Published online 2017 March 24. Prepublished online 2017 January 9. doi:  10.1128/AAC.02083-16
PMCID: PMC5365649

Antimicrobial Activity of Ceftazidime-Avibactam against Gram-Negative Bacteria Isolated from Patients Hospitalized with Pneumonia in U.S. Medical Centers, 2011 to 2015

ABSTRACT

Bacterial isolates were collected from patients hospitalized with pneumonia (PHP), including ventilator-associated pneumonia (VAP), from 76 U.S. medical centers in 2011 to 2015. The Gram-negative organisms (n = 11,185, including 1,097 from VAP) were tested for susceptibility to ceftazidime-avibactam and comparators by the broth microdilution method. β-Lactamase-encoding genes were screened using a microarray-based assay on selected isolates. Pseudomonas aeruginosa and Klebsiella spp. were the most common Gram-negative bacteria isolated from PHP and VAP. Ceftazidime-avibactam was very active against P. aeruginosa (n = 3,402; MIC50/MIC90, 2 and 4 μg/ml; 96.6% susceptible), including isolates nonsusceptible to meropenem (86.3% susceptible to ceftazidime-avibactam), piperacillin-tazobactam (85.6% susceptible), or ceftazidime (80.6% susceptible). Ceftazidime-avibactam was also highly active against Enterobacteriaceae (MIC50/MIC90, 0.12 and 0.5 μg/ml; 99.9% susceptible), including carbapenem-resistant Enterobacteriaceae (CRE) (n = 189; MIC50/MIC90, 0.5 and 2 μg/ml; 98.0% susceptible) and multidrug-resistant (MDR) (n = 674; MIC50/MIC90, 0.25 and 1 μg/ml; 98.8% susceptible) and extensively drug-resistant (XDR) (n = 156; MIC50/MIC90, 0.5 and 2 μg/ml; 98.1% susceptible) Enterobacteriaceae isolates, as well as Klebsiella species isolates showing an extended-spectrum β-lactamase (ESBL) screening-positive phenotype (n = 433; MIC50/MIC90, 0.25 and 1 μg/ml; 99.5% susceptible). Among Enterobacter spp. (24.8% ceftazidime nonsusceptible), 99.8% of the isolates, including 99.4% of ceftazidime-nonsusceptible isolates, were susceptible to ceftazidime-avibactam. The most common β-lactamases detected among Klebsiella pneumoniae and E. coli isolates were K. pneumoniae carbapenemase (KPC)-like and CTX-M-15, respectively. Only 8 of 6,209 Enterobacteriaceae isolates (0.1%) were ceftazidime-avibactam nonsusceptible, three NDM-1-producing strains with ceftazidime-avibactam MIC values of >32 μg/ml and five isolates with ceftazidime-avibactam MIC values of 16 μg/ml and negative results for all β-lactamases tested. Susceptibility rates among isolates from VAP were generally similar or slightly higher than those from all PHP.
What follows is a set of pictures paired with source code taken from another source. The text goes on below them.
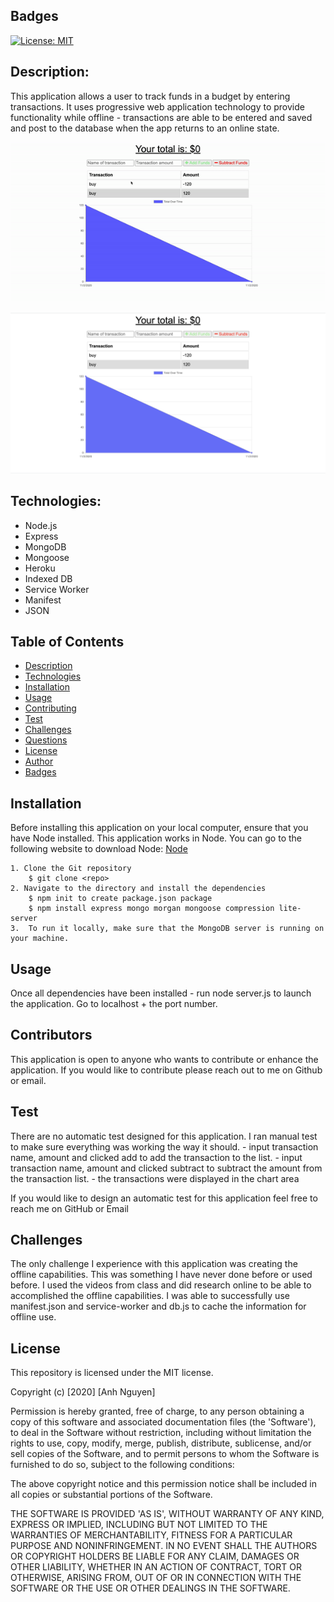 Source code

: ## Badges
[![License: MIT](https://img.shields.io/badge/License-MIT-yellow.svg)](https://opensource.org/licenses/MIT)

## Description:
This application allows a user to track funds in a budget by entering transactions. It uses progressive web application technology to provide functionality while offline - transactions are able to be entered and saved and post to the database when the app returns to an online state.

![Pro Budget Demo](public/assets/images/pro-budget.gif)

<img src="public/assets/images/tracker.png" alt="Pro Budget Tracker image">

## Technologies:
- Node.js
- Express
- MongoDB
- Mongoose
- Heroku
- Indexed DB
- Service Worker
- Manifest
- JSON

## Table of Contents
* [Description](#description)
* [Technologies](#topics)
* [Installation](#installation)
* [Usage](#usage)
* [Contributing](#contributing)
* [Test](#test)
* [Challenges](#challenges)
* [Questions](#questions)
* [License](#license)
* [Author](#Author)
* [Badges](#badges)

## Installation
Before installing this application on your local computer, ensure that you have Node installed. This application works in Node. You can go to the following website to download Node: <a href='https://nodejs.org/en/'>Node</a>

    1. Clone the Git repository
        $ git clone <repo>
    2. Navigate to the directory and install the dependencies
        $ npm init to create package.json package
        $ npm install express mongo morgan mongoose compression lite-server
    3.  To run it locally, make sure that the MongoDB server is running on your machine.

## Usage
Once all dependencies have been installed - run node server.js to launch the application. Go to localhost + the port number.

## Contributors
This application is open to anyone who wants to contribute or enhance the application. If you would like to contribute please reach out to me on Github or email.

## Test
There are no automatic test designed for this application. I ran manual test to make sure everything was working the way it should.
    - input transaction name, amount and clicked add to add the transaction to the list.
    - input transaction name, amount and clicked subtract to subtract the amount from the transaction list.
    - the transactions were displayed in the chart area

If you would like to design an automatic test for this application feel free to reach me on GitHub or Email

## Challenges
The only challenge I experience with this application was creating the offline capabilities. This was something I have never done before or used before. I used the videos from class and did research online to be able to accomplished the offline capabilities. I was able to successfully use manifest.json and service-worker and db.js to cache the information for offline use.

## License
This repository is licensed under the MIT license.

Copyright (c) [2020] [Anh Nguyen]

Permission is hereby granted, free of charge, to any person obtaining a copy of this software and associated documentation files (the 'Software'), to deal in the Software without restriction, including without limitation the rights to use, copy, modify, merge, publish, distribute, sublicense, and/or sell copies of the Software, and to permit persons to whom the Software is furnished to do so, subject to the following conditions:

The above copyright notice and this permission notice shall be included in all copies or substantial portions of the Software.

THE SOFTWARE IS PROVIDED 'AS IS', WITHOUT WARRANTY OF ANY KIND, EXPRESS OR IMPLIED, INCLUDING BUT NOT LIMITED TO THE WARRANTIES OF MERCHANTABILITY, FITNESS FOR A PARTICULAR PURPOSE AND NONINFRINGEMENT. IN NO EVENT SHALL THE AUTHORS OR COPYRIGHT HOLDERS BE LIABLE FOR ANY CLAIM, DAMAGES OR OTHER LIABILITY, WHETHER IN AN ACTION OF CONTRACT, TORT OR OTHERWISE, ARISING FROM, OUT OF OR IN CONNECTION WITH THE SOFTWARE OR THE USE OR OTHER DEALINGS IN THE SOFTWARE.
KEYWORDS: ceftazidime-avibactam, pneumonia, ventilator-associated pneumonia, Pseudomonas aeruginosa, NDM-1, Klebsiella pneumoniae carbapenemase

INTRODUCTION

Pneumonia is the second most common infection in hospitalized patients, and the initial antimicrobial management of patients with pneumonia is driven mainly by an understanding of the causative pathogens (1,3). Although Staphylococcus aureus is a significant cause of pneumonia in hospitalized patients, the importance of Gram-negative organisms, such as Pseudomonas aeruginosa and Enterobacteriaceae species, mainly Klebsiella pneumoniae, Enterobacter spp., and Escherichia coli, has increased substantially in recent years (4,6).
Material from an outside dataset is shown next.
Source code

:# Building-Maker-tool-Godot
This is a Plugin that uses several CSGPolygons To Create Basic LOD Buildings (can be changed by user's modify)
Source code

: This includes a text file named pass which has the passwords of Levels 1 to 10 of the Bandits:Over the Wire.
Avibactam is a member of a novel class of non-β-lactam β-lactamase inhibitors, the diazabicyclooctanes (DBOs). Compared to currently available inhibitors for clinical use, DBOs are more potent and have a broader spectrum and a different mechanism of action. Avibactam effectively inactivates class A (including K. pneumoniae carbapenemase [KPC]), class C (AmpC), and some class D (OXA) β-lactamases with low 50% inhibitory concentration (IC50) (the concentration resulting in 50% inhibition) values and low turnover numbers (7). Avibactam does not inhibit metallo-β-lactamases (MBLs) (8, 9).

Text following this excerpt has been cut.